### Goal of the exercise
Only the pictures should be dropped; copy the rest of the entries exactly.

### Provided entries
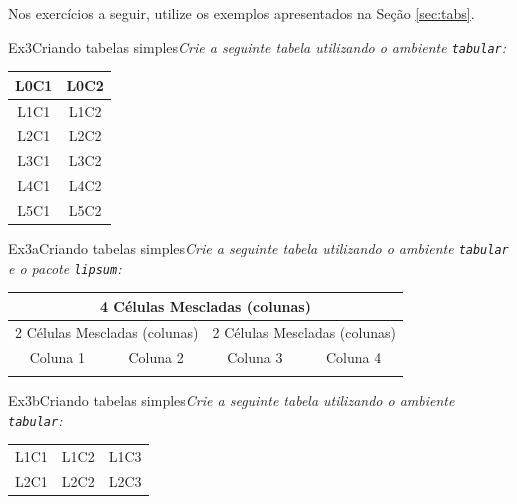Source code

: Nos exercícios a seguir, utilize os exemplos apresentados na Seção \ref{sec:tabs}.

\begin{texercise}{Ex3}{Criando tabelas simples}\textit{Crie a seguinte tabela utilizando o ambiente \texttt{tabular}:}\par\smallskip%
\begin{tcboutputlisting}
\begin{tabular}{c c}
\hline
\textbf{L0C1} & \textbf{L0C2} \\
\hline
L1C1 & L1C2 \\
L2C1 & L2C2 \\
L3C1 & L3C2 \\
L4C1 & L4C2 \\
L5C1 & L5C2 \\
\hline
\end{tabular}
\end{tcboutputlisting}
\tcbuselistingtext%
\end{texercise}

\begin{texercise}{Ex3a}{Criando tabelas simples}\textit{Crie a seguinte tabela utilizando o ambiente \texttt{tabular} e o pacote \texttt{lipsum}:}\par\smallskip%
\begin{tcboutputlisting}
\begin{tabular}{|p{3cm}|p{3cm}|p{3cm}|p{3cm}|}
\hline
\multicolumn{4}{|c|}{4 Células Mescladas (colunas)} \\
\hline
\multicolumn{2}{|c|}{2 Células Mescladas (colunas)} &
\multicolumn{2}{c|}{2 Células Mescladas (colunas)} \\
\hline
\multicolumn{1}{|c|}{Coluna 1} &
\multicolumn{1}{c|}{Coluna 2} &
\multicolumn{1}{c|}{Coluna 3} & \multicolumn{1}{c|}{Coluna 4} \\
\hline
\lipsumsentence[1-2] & \lipsumsentence[3-4] & \lipsumsentence[5-6] &
\lipsumsentence[7-8] \\
\hline
\end{tabular}
\end{tcboutputlisting}
\tcbuselistingtext%
\end{texercise}

\begin{texercise}{Ex3b}{Criando tabelas simples}\textit{Crie a seguinte tabela utilizando o ambiente \texttt{tabular}:}\par\smallskip%
\begin{tcboutputlisting}
\begin{tabular}{|l|c|r|}
\hline
L1C1 & L1C2 & L1C3 \\
L2C1 & L2C2 & L2C3 \\
\hline
\end{tabular}
\end{tcboutputlisting}
\tcbuselistingtext%
\end{texercise}


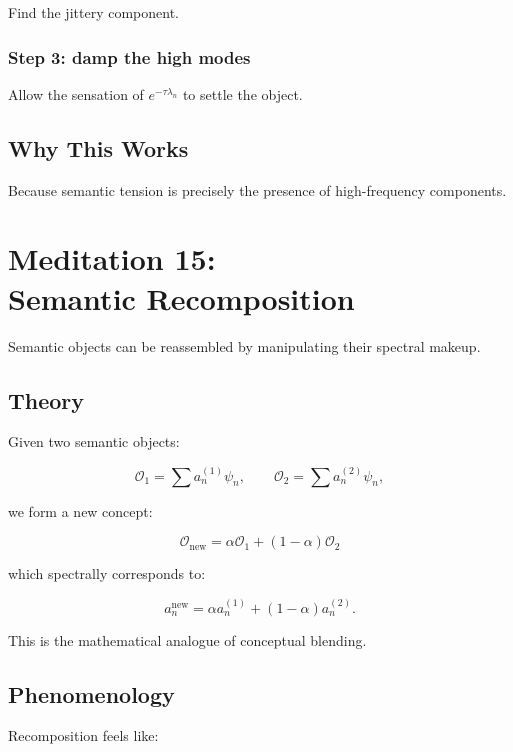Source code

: \documentclass[12pt]{article}
\begin{document}
Find the jittery component.

\subsection*{Step 3: damp the high modes}

Allow the sensation of $e^{-\tau\lambda_n}$ to settle the object.

\section{Why This Works}

Because semantic tension is precisely the presence of high-frequency components.

\newpage


\chapter{Meditation 15:\\ Semantic Recomposition}

Semantic objects can be reassembled by manipulating their spectral makeup.

\section{Theory}

Given two semantic objects:

\[
\mathcal{O}_1 = \sum a_n^{(1)} \psi_n,
\qquad
\mathcal{O}_2 = \sum a_n^{(2)} \psi_n,
\]

we form a new concept:

\[
\mathcal{O}_{\mathrm{new}}
= \alpha \mathcal{O}_1 + (1-\alpha)\mathcal{O}_2
\]

which spectrally corresponds to:

\[
a_n^{\mathrm{new}}
= \alpha a_n^{(1)} + (1-\alpha)a_n^{(2)}.
\]

This is the mathematical analogue of conceptual blending.

\section{Phenomenology}

Recomposition feels like:
\end{document}
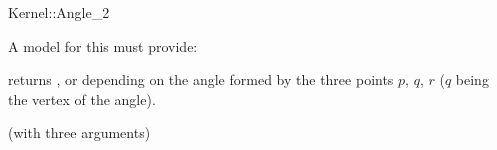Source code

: \begin{ccRefFunctionObjectConcept}{Kernel::Angle_2}


A model for this must provide:


{returns ,  or  depending
on the angle formed by the three points $p$, $q$, $r$ ($q$ being the vertex of
the angle).}

\ccRefines
{} (with three arguments)

\ccSeeAlso
{}  \\

\end{ccRefFunctionObjectConcept}
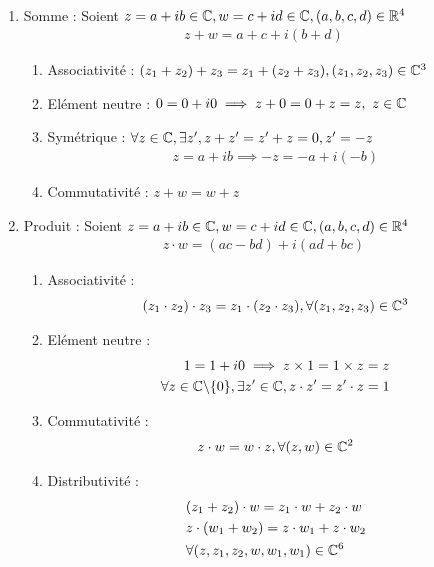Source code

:     \begin{proposition}~
\begin{enumerate}
\item Somme : Soient $z = a + ib \in \mathbb{C}, w = c + id \in \mathbb{C}, (a, b, c, d) \in \mathbb{R}^4$
\begin{align*}
    z + w = a + c + i (b + d)
\end{align*}

\begin{enumerate}
    \item Associativité : $(z_1 + z_2) + z_3 = z_1 + (z_2 + z_3), (z_1, z_2, z_3) \in \mathbb{C}^3$
    \item Elément neutre : $0 = 0 + i0 \implies z + 0 = 0 + z = z,\ z \in \mathbb{C}$
\item Symétrique : $\forall z \in \mathbb{C}, \exists z', z + z' = z' + z = 0, z' = -z$
\begin{align*}
    z = a + ib \implies -z = -a + i(-b)
\end{align*}
\item Commutativité : $z + w = w + z$
\end{enumerate}

\item Produit : Soient $z = a + ib \in \mathbb{C}, w = c + id \in \mathbb{C}, (a, b, c, d) \in \mathbb{R}^4$
\begin{align*}
    z \cdot w = (ac - bd) + i(ad + bc)
\end{align*}

\begin{enumerate}
    \item Associativité :
    \begin{align*}
        (z_1 \cdot z_2) \cdot z_3 = z_1 \cdot (z_2 \cdot z_3), \forall (z_1, z_2, z_3) \in \mathbb{C}^3 
    \end{align*}
    \item Elément neutre :
        \begin{align*}
            1 = 1 + i0 \implies z \times 1 = 1 \times z = z \\
            \forall z \in \mathbb{C} \backslash \{0\}, \exists z' \in \mathbb{C}, z \cdot z' = z' \cdot z =1 
        \end{align*}
    \item Commutativité :
        \begin{align*}
            z \cdot w = w \cdot z, \forall (z, w) \in \mathbb{C}^2 
        \end{align*}
    \item Distributivité :
        \begin{align*}
        &(z_1 + z_2) \cdot w = z_1 \cdot w + z_2 \cdot w \\
        &z \cdot (w_1 + w_2) = z \cdot w_1 + z \cdot w_2 \\
        &\forall (z, z_1, z_2, w, w_1, w_1) \in \mathbb{C}^6
        \end{align*}
\end{enumerate}

\end{enumerate}
\end{proposition}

### Result of the task
Source code

: Nos exercícios a seguir, utilize os exemplos apresentados na Seção \ref{sec:tabs}.

\begin{texercise}{Ex3}{Criando tabelas simples}\textit{Crie a seguinte tabela utilizando o ambiente \texttt{tabular}:}\par\smallskip%
\begin{tcboutputlisting}
\begin{tabular}{c c}
\hline
\textbf{L0C1} & \textbf{L0C2} \\
\hline
L1C1 & L1C2 \\
L2C1 & L2C2 \\
L3C1 & L3C2 \\
L4C1 & L4C2 \\
L5C1 & L5C2 \\
\hline
\end{tabular}
\end{tcboutputlisting}
\tcbuselistingtext%
\end{texercise}

\begin{texercise}{Ex3a}{Criando tabelas simples}\textit{Crie a seguinte tabela utilizando o ambiente \texttt{tabular} e o pacote \texttt{lipsum}:}\par\smallskip%
\begin{tcboutputlisting}
\begin{tabular}{|p{3cm}|p{3cm}|p{3cm}|p{3cm}|}
\hline
\multicolumn{4}{|c|}{4 Células Mescladas (colunas)} \\
\hline
\multicolumn{2}{|c|}{2 Células Mescladas (colunas)} &
\multicolumn{2}{c|}{2 Células Mescladas (colunas)} \\
\hline
\multicolumn{1}{|c|}{Coluna 1} &
\multicolumn{1}{c|}{Coluna 2} &
\multicolumn{1}{c|}{Coluna 3} & \multicolumn{1}{c|}{Coluna 4} \\
\hline
\lipsumsentence[1-2] & \lipsumsentence[3-4] & \lipsumsentence[5-6] &
\lipsumsentence[7-8] \\
\hline
\end{tabular}
\end{tcboutputlisting}
\tcbuselistingtext%
\end{texercise}

\begin{texercise}{Ex3b}{Criando tabelas simples}\textit{Crie a seguinte tabela utilizando o ambiente \texttt{tabular}:}\par\smallskip%
\begin{tcboutputlisting}
\begin{tabular}{|l|c|r|}
\hline
L1C1 & L1C2 & L1C3 \\
L2C1 & L2C2 & L2C3 \\
\hline
\end{tabular}
\end{tcboutputlisting}
\tcbuselistingtext%
\end{texercise}


Source code

: \documentclass[12pt]{article}
\begin{document}
Find the jittery component.

\subsection*{Step 3: damp the high modes}

Allow the sensation of $e^{-\tau\lambda_n}$ to settle the object.

\section{Why This Works}

Because semantic tension is precisely the presence of high-frequency components.

\newpage


\chapter{Meditation 15:\\ Semantic Recomposition}

Semantic objects can be reassembled by manipulating their spectral makeup.

\section{Theory}

Given two semantic objects:

\[
\mathcal{O}_1 = \sum a_n^{(1)} \psi_n,
\qquad
\mathcal{O}_2 = \sum a_n^{(2)} \psi_n,
\]

we form a new concept:

\[
\mathcal{O}_{\mathrm{new}}
= \alpha \mathcal{O}_1 + (1-\alpha)\mathcal{O}_2
\]

which spectrally corresponds to:

\[
a_n^{\mathrm{new}}
= \alpha a_n^{(1)} + (1-\alpha)a_n^{(2)}.
\]

This is the mathematical analogue of conceptual blending.

\section{Phenomenology}

Recomposition feels like:
\end{document}
Source code

: \begin{ccRefFunctionObjectConcept}{Kernel::Angle_2}


A model for this must provide:


{returns ,  or  depending
on the angle formed by the three points $p$, $q$, $r$ ($q$ being the vertex of
the angle).}

\ccRefines
{} (with three arguments)

\ccSeeAlso
{}  \\

\end{ccRefFunctionObjectConcept}
Source code

:     \begin{proposition}~
\begin{enumerate}
\item Somme : Soient $z = a + ib \in \mathbb{C}, w = c + id \in \mathbb{C}, (a, b, c, d) \in \mathbb{R}^4$
\begin{align*}
    z + w = a + c + i (b + d)
\end{align*}

\begin{enumerate}
    \item Associativité : $(z_1 + z_2) + z_3 = z_1 + (z_2 + z_3), (z_1, z_2, z_3) \in \mathbb{C}^3$
    \item Elément neutre : $0 = 0 + i0 \implies z + 0 = 0 + z = z,\ z \in \mathbb{C}$
\item Symétrique : $\forall z \in \mathbb{C}, \exists z', z + z' = z' + z = 0, z' = -z$
\begin{align*}
    z = a + ib \implies -z = -a + i(-b)
\end{align*}
\item Commutativité : $z + w = w + z$
\end{enumerate}

\item Produit : Soient $z = a + ib \in \mathbb{C}, w = c + id \in \mathbb{C}, (a, b, c, d) \in \mathbb{R}^4$
\begin{align*}
    z \cdot w = (ac - bd) + i(ad + bc)
\end{align*}

\begin{enumerate}
    \item Associativité :
    \begin{align*}
        (z_1 \cdot z_2) \cdot z_3 = z_1 \cdot (z_2 \cdot z_3), \forall (z_1, z_2, z_3) \in \mathbb{C}^3 
    \end{align*}
    \item Elément neutre :
        \begin{align*}
            1 = 1 + i0 \implies z \times 1 = 1 \times z = z \\
            \forall z \in \mathbb{C} \backslash \{0\}, \exists z' \in \mathbb{C}, z \cdot z' = z' \cdot z =1 
        \end{align*}
    \item Commutativité :
        \begin{align*}
            z \cdot w = w \cdot z, \forall (z, w) \in \mathbb{C}^2 
        \end{align*}
    \item Distributivité :
        \begin{align*}
        &(z_1 + z_2) \cdot w = z_1 \cdot w + z_2 \cdot w \\
        &z \cdot (w_1 + w_2) = z \cdot w_1 + z \cdot w_2 \\
        &\forall (z, z_1, z_2, w, w_1, w_1) \in \mathbb{C}^6
        \end{align*}
\end{enumerate}

\end{enumerate}
\end{proposition}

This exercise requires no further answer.